§ **MATERIAL SHOWN**
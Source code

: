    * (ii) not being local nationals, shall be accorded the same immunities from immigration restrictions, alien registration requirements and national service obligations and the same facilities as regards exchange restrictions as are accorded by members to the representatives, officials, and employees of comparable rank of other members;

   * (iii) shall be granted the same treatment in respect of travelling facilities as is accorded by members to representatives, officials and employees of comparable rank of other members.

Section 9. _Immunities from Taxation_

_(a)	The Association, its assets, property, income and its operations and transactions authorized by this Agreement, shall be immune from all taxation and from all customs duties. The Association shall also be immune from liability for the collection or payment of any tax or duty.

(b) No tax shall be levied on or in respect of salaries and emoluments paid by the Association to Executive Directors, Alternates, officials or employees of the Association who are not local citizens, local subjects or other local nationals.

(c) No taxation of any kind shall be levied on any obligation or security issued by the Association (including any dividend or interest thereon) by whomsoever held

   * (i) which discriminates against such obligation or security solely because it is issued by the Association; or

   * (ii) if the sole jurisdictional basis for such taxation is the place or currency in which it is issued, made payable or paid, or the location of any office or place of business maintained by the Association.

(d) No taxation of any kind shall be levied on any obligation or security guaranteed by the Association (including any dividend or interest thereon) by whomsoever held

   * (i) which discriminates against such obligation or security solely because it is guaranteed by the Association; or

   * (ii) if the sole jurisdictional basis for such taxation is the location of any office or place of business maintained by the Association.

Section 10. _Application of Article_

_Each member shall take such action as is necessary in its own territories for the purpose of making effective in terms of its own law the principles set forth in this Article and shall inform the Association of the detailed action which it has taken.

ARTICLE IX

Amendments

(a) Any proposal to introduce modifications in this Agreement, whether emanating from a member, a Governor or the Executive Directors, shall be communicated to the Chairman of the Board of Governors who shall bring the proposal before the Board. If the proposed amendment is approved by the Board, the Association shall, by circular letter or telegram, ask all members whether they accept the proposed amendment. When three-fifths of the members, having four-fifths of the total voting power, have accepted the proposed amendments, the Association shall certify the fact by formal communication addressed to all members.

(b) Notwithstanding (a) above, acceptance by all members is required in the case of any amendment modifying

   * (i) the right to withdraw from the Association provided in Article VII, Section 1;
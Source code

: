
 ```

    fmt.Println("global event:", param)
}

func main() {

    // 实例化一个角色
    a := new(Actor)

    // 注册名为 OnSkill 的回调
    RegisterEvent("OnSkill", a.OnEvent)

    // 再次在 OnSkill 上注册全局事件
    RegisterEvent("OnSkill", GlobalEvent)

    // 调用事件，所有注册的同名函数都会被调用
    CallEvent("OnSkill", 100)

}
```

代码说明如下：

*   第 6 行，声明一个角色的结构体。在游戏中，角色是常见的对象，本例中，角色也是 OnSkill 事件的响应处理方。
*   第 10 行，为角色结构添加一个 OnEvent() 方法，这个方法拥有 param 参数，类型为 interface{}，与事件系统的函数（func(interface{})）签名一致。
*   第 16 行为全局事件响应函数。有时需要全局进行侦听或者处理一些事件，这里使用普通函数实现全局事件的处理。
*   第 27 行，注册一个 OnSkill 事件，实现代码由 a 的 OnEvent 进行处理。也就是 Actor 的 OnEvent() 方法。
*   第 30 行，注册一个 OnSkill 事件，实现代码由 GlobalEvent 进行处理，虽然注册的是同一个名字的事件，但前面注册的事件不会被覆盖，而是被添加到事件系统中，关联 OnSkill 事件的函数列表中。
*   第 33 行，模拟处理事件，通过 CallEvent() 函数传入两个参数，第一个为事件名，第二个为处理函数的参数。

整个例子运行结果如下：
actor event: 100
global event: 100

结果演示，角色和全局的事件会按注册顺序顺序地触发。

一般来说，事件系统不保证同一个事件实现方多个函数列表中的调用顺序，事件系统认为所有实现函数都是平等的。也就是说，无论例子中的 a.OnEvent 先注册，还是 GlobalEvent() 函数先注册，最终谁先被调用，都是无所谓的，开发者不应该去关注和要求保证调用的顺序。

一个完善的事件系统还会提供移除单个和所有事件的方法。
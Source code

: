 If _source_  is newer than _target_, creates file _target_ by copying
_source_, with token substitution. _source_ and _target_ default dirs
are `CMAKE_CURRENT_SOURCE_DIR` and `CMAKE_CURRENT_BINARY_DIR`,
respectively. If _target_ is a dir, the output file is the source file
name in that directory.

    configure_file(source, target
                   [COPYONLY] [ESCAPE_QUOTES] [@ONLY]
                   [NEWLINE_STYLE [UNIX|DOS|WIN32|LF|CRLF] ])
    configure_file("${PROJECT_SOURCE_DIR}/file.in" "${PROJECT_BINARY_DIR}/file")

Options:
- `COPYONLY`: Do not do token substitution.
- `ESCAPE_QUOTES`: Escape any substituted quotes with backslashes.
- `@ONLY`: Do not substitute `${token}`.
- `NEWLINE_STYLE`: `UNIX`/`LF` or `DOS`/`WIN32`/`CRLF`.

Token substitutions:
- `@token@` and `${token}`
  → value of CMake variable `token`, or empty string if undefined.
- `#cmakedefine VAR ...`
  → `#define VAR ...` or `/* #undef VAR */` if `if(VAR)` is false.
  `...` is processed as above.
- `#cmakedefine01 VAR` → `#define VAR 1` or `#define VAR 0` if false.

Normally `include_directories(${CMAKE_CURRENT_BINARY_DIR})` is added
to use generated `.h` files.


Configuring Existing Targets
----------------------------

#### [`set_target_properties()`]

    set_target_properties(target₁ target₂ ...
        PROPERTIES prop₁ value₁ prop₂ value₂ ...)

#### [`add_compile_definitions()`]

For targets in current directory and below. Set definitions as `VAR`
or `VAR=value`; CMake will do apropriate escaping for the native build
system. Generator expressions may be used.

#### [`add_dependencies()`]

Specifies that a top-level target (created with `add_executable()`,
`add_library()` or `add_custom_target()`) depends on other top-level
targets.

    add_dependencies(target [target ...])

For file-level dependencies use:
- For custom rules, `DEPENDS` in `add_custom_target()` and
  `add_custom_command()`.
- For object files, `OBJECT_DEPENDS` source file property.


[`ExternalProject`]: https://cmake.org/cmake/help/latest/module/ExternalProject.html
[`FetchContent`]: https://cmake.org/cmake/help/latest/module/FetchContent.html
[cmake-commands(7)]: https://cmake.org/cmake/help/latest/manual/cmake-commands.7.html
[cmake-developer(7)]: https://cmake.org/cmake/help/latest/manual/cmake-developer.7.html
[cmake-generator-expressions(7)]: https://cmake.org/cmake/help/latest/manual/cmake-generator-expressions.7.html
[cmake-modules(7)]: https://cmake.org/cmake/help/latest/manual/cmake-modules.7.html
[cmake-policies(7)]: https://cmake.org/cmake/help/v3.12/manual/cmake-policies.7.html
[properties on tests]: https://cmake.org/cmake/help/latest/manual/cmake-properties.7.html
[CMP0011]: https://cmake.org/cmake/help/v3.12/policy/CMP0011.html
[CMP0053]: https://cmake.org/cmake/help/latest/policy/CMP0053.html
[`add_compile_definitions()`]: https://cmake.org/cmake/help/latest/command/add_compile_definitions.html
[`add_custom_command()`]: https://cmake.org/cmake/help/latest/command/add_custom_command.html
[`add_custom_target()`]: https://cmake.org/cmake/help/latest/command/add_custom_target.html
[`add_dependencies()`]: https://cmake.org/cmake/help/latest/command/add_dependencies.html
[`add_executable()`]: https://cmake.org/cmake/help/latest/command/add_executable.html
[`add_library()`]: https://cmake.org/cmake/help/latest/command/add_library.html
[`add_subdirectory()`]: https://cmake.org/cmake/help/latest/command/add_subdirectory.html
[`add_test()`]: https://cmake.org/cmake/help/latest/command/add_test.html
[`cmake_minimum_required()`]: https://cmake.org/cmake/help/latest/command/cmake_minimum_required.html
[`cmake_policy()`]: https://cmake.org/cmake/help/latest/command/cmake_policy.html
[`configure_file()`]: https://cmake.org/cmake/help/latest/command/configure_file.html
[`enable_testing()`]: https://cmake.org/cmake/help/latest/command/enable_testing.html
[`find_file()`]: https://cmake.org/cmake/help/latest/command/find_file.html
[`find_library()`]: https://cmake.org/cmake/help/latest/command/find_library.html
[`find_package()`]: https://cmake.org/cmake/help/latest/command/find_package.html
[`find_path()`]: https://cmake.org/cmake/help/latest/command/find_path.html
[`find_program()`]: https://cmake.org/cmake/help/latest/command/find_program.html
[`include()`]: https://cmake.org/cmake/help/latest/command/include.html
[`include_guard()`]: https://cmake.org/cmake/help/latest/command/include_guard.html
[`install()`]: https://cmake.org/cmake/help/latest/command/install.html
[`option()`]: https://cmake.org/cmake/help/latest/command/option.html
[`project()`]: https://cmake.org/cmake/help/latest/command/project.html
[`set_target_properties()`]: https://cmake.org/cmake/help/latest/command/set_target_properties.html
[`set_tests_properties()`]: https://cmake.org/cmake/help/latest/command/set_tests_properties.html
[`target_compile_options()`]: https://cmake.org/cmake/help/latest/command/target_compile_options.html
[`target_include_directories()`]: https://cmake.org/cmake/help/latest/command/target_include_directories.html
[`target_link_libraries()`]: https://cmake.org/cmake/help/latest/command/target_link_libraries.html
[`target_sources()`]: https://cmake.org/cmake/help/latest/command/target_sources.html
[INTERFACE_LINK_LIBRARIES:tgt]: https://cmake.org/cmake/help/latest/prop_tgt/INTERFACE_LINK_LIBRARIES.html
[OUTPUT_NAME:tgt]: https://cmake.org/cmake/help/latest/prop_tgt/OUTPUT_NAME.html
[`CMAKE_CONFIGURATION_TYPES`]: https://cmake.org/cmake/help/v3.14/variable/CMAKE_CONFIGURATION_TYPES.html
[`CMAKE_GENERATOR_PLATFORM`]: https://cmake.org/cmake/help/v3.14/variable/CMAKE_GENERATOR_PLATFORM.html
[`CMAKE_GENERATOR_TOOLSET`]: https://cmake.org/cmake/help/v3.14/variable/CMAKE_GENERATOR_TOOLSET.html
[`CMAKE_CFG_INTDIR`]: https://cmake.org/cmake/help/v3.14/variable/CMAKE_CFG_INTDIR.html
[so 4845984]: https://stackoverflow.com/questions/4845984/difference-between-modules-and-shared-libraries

§ **PROBLEM TO WORK ON**
The expected output is the exact run of lines from the start of the entries through the line with "(b) No tax shall", inclusive.

§ **WRITTEN SOLUTION**
Source code

:    * (ii) not being local nationals, shall be accorded the same immunities from immigration restrictions, alien registration requirements and national service obligations and the same facilities as regards exchange restrictions as are accorded by members to the representatives, officials, and employees of comparable rank of other members;

   * (iii) shall be granted the same treatment in respect of travelling facilities as is accorded by members to representatives, officials and employees of comparable rank of other members.

Section 9. _Immunities from Taxation_

_(a)	The Association, its assets, property, income and its operations and transactions authorized by this Agreement, shall be immune from all taxation and from all customs duties. The Association shall also be immune from liability for the collection or payment of any tax or duty.

(b) No tax shall be levied on or in respect of salaries and emoluments paid by the Association to Executive Directors, Alternates, officials or employees of the Association who are not local citizens, local subjects or other local nationals.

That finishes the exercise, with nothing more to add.